It begins at night on a strange, wild beach. The waves are dark and strong, dark trees bow in the wind from the sea. I am reminded of the mysterious Island of the Dead in the famous painting by Arnold Böcklin. I have companions, but on waking I am not sure who they are, or which side of the waters I am on.
The dream was eerie, but left me thrilled with excitement. I was eager to go back inside the scene and discover more. I rolled my head on the pillow, ignoring the gray light of morning, and willed myself back. I smelled the salt air, and plunged into the waves.
Now I was moving at fantastic speed through great sentinel rocks that came alive at my approach and became giants and monsters. Some resembled the creatures Odysseus had to survive, others seemed to come from Northern imagination. There was a storybook, cinematic quality to these stone monsters. Uneasy to begin with, I soon found myself delighted by them, because I realized that I was now traveling in the imaginal realm of a child self, or of several of my Boy Roberts.
A slightly older Robert, old enough to be avidly curious about girls, took charge, and now I was in a kind of harem dream, in which women of every type were flirting with me. This was fun, for a while, but some instinct took me to breakfast at the most elegant hotel buffet. I did not linger too long over coffee and croissants, because I felt the tug of another mind.
I followed it into the presence of a true priestess, the leader of a great Western order of initiates who died around the time I was born. I had met her many times, in encounters between the worlds, and felt I had known her, in a different body, during her own time on Earth. I felt blessed by this renewed contact. She was a gentle teacher, in this encounter. She wanted to remind me of my connections with certain personalities in other times and other dimensions, and how our actions in any one of these lives change the patterns of the others.
She gave me an image to bring back from this lucid dream. It looked like a Tarot card, hand drawn in ink with washes of color, from a marvelous draftsmen. Through the open flaps of a medieval tent, a city appears on the horizon, and at the heart of the city is a pavilion arranged for a special event, perhaps a marriage.
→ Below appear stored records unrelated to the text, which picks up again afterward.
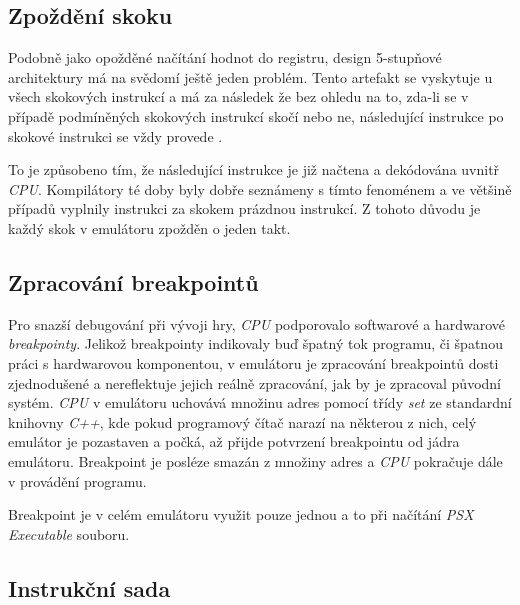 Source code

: \subsection{Zpoždění skoku}

Podobně jako opožděné načítání hodnot do registru, design 5-stupňové architektury má na svědomí ještě jeden problém.
Tento artefakt se vyskytuje u všech skokových instrukcí a má za následek že bez ohledu na to, zda-li se v případě 
podmíněných skokových instrukcí skočí nebo ne, následující instrukce po skokové instrukci se vždy provede \cite{MIPSSpec}.

To je způsobeno tím, že následující instrukce je již načtena a dekódována uvnitř \textit{CPU}. 
Kompilátory té doby byly dobře seznámeny s tímto fenoménem a ve většině případů vyplnily instrukci za skokem prázdnou instrukcí. 
Z tohoto důvodu je každý skok v emulátoru zpožděn o jeden takt.

\subsection{Zpracování breakpointů}

Pro snazší debugování při vývoji hry, \textit{CPU} podporovalo softwarové a hardwarové \textit{breakpointy}.
Jelikož breakpointy indikovaly buď špatný tok programu, či špatnou práci s hardwarovou komponentou,
v emulátoru je zpracování breakpointů dosti zjednodušené a nereflektuje jejich reálně zpracování, jak by je zpracoval původní systém. 
\textit{CPU} v emulátoru uchovává množinu adres pomocí třídy \textit{set} ze standardní knihovny \textit{C++}, kde pokud programový čítač narazí na některou z nich, celý emulátor je pozastaven a počká, až přijde potvrzení
breakpointu od jádra emulátoru. Breakpoint je posléze smazán z množiny adres a \textit{CPU}
pokračuje dále v provádění programu.

Breakpoint je v celém emulátoru využit pouze jednou a to při načítání \textit{PSX Executable} souboru.

\subsection{Instrukční sada}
The Roman numerals VI appear at the top of the card. In most decks, the VI trump is called The Lovers. But here, the word written on the card was Grace.
There was more, much more - at least a dozen separate episodes, including ones in which I was inspecting books I haven't written yet and contributing to the translations of ones I do know. The gifts of this night were tremendous. A sense of grace (good word!) and bounty, which I want to name with that boisterous Italian word, abbondanza! Synesius of Cyrene, that great dreamer of the Greco-Roman world, wrote that the crowning gift of dreams may be simply that the Creator "infuses us with his own courage." Something like that. I have no desire to analyze experiences of this kind, simply to live and create with the energy and sense of grace they bring.
"Island of the Dead" by Swiss symbolist Arnold Böcklin. Freud had this on his wall, so did Lenin. The artist described his painting as “a dream picture: it must produce such a stillness that one would be awed by a knock on the door.”
Thank you for this hauntingly lovely infusion of grace. I imagine my hot tea in hand, sipping with a golden moon in the deep dark night sky. The ocean rocks its mist onto my skin and I am seeing into a graceful warmth, perched for further travel.